#### GIVEN DATA ####
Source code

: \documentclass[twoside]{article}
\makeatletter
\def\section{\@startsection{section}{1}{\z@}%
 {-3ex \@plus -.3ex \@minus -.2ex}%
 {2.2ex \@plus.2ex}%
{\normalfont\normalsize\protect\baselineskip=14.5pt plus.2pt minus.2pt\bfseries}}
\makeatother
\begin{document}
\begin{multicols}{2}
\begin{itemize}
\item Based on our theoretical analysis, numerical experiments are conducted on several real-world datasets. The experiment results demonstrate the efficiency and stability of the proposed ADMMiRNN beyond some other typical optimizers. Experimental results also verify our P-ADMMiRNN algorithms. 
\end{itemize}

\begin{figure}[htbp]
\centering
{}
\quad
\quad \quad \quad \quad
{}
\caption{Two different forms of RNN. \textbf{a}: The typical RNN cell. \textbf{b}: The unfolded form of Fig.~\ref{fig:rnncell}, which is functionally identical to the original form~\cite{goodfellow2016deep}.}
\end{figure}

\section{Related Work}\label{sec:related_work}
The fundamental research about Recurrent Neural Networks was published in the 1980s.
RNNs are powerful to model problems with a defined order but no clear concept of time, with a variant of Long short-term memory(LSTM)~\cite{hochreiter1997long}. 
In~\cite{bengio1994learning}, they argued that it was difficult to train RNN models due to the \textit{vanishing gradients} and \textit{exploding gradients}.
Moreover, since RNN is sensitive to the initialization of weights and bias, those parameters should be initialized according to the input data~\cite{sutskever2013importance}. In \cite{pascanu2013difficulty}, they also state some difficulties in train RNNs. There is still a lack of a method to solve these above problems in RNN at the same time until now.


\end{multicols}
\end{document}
####
(TASK DETAILS)
Only a number is wanted: how many lines of the material include the word "some".

(PROBLEM SOLUTION)
2